2013-11-04 Thread phreedom
On Sunday, November 03, 2013 04:06:11 PM Bill Woodcock wrote:
  On Nov 3, 2013, at 3:30, phree...@yandex.ru phree...@yandex.ru wrote:
  
  I don't see how pasting over a QR code in a way that's not easily
  detectable is somehow harder than pasting over a domain/email, or
  printing a real-looking fake ad and pasting it over the real one.
 A QR code is already isolated in an opaque white square.  It's single color,
 and moreover, that color is black. And it's smaller than a billboard.
 
 By contrast, a textual URL or email address will be in a specific typeface,
 probably matched to the rest of the billboard. It's also likely
 size-matched to other text. Most importantly, it's likely printed right
 over a patterned and colored background.
 
 While you're correct that you can address, to some degree, all of those
 issues by wheatpasting over the entire billboard, provided you're at least
 as competent a visual designer as the person who executed the original ad,
 which is easier to print and transport? A full-color billboard, or a
 black-on-white sheet of tabloid-sized paper?
 
 To put this all in more practical terms, since these issues were not
 apparent to you, you're a less-skilled visual designer than anyone who
 would be paid to produce an advertisement. Therefore, you would not be
 capable of covertly coopting their advertisement. Yet you'd still be
 perfectly capable of successfully pasting over their QR code without anyone
 being the wiser.

I can't talk about others, but I'd be quite suspicious if I saw a second layer 
of paper exactly where the qr code is located.

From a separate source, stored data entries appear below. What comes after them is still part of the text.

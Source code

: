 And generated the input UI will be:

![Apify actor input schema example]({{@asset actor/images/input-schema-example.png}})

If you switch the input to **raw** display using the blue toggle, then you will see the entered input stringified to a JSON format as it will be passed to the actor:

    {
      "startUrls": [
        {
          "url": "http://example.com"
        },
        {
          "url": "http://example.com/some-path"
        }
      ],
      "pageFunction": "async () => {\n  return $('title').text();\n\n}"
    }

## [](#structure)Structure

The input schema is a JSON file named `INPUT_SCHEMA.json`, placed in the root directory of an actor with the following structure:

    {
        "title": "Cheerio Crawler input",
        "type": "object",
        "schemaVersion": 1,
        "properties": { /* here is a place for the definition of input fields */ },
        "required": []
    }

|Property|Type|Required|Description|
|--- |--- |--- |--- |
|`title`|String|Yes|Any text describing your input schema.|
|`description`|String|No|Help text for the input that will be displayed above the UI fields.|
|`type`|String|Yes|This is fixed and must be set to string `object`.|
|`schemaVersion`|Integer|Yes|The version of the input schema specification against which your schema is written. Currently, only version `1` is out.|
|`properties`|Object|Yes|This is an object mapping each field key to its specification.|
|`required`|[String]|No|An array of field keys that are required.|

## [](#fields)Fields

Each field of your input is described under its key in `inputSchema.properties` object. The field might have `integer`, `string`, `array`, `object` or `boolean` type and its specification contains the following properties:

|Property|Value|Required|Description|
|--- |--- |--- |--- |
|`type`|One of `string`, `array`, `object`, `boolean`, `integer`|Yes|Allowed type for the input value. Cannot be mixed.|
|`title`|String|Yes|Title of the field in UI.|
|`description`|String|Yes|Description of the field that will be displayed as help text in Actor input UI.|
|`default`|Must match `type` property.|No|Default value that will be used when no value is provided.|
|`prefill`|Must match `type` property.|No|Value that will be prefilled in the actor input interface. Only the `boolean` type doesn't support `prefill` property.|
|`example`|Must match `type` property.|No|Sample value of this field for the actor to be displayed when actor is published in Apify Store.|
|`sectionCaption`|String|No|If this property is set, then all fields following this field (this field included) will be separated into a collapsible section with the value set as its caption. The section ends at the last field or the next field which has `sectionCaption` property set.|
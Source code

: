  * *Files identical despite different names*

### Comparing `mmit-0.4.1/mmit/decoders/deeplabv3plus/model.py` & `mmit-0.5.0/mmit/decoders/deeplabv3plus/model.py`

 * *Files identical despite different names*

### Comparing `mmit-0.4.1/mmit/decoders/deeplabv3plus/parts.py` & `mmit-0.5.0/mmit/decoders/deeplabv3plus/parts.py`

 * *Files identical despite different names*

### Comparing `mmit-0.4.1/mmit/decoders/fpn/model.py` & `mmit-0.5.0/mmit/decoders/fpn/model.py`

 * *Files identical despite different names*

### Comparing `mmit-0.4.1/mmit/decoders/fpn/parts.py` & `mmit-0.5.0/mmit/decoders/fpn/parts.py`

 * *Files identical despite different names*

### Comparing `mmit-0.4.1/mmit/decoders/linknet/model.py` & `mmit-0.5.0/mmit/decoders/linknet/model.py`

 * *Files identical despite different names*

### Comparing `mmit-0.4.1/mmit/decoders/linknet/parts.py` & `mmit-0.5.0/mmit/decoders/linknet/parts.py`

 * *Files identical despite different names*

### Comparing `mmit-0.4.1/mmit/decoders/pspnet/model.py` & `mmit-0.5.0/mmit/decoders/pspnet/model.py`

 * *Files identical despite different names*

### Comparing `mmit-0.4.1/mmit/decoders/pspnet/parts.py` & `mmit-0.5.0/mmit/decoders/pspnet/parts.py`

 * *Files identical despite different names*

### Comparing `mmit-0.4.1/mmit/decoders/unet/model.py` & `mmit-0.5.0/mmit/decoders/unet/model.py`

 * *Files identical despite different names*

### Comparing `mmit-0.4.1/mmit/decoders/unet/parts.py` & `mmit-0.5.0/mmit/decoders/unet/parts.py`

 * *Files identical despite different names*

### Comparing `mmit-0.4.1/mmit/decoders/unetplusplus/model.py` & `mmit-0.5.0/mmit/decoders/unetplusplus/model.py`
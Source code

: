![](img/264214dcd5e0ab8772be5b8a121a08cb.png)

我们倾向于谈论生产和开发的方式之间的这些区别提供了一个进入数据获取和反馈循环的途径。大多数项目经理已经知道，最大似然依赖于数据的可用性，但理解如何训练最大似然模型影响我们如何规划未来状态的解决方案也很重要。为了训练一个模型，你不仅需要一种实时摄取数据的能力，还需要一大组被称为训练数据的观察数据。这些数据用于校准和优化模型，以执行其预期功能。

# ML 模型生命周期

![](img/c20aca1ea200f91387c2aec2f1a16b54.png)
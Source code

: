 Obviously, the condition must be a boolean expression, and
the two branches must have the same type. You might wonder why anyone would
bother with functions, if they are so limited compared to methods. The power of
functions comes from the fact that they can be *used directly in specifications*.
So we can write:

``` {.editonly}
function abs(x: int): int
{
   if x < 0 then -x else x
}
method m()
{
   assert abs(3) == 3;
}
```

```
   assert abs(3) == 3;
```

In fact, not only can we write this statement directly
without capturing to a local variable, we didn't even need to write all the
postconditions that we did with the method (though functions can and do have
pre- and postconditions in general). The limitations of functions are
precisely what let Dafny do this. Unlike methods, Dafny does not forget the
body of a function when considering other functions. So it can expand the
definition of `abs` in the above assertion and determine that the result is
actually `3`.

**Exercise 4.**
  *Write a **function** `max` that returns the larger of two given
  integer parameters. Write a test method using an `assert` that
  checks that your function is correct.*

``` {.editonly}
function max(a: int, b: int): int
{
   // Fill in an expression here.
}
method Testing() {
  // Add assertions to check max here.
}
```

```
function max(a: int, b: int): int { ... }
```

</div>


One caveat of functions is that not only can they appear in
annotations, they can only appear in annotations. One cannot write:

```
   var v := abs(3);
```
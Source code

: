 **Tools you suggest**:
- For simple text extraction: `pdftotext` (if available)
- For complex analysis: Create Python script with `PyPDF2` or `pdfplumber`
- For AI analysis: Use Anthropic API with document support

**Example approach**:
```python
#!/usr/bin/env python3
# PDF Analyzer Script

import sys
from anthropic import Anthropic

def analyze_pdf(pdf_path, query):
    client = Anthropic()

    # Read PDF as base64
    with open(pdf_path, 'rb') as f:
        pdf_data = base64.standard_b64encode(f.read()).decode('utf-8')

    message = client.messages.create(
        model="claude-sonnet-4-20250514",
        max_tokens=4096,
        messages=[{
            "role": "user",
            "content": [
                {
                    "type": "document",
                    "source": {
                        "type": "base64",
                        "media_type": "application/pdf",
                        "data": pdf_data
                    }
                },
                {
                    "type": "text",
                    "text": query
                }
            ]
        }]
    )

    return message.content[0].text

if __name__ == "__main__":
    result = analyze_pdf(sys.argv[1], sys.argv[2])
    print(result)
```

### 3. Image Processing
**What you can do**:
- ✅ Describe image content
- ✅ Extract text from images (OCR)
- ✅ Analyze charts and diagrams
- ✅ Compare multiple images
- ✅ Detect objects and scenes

If such attacks gained 
momentum, I guess people would be more careful.

Most of ads tend to be quite simplistic and lacking any of unintentional anti-
tampering features you mention, yet it doesn't look like hijacking attacks 
happen on a massive scale.

Besides this, I highly doubt that being friendly to ads is somehow the most 
important feature, or at least nearly as important than having a permanent ID 
that can't be hijacked because the service terms changed or some bureaucrat 
signed a paper.

I'm saying this as someone who makes it a point to ignore spam and 
untargetted ads, so maybe I miss something useful...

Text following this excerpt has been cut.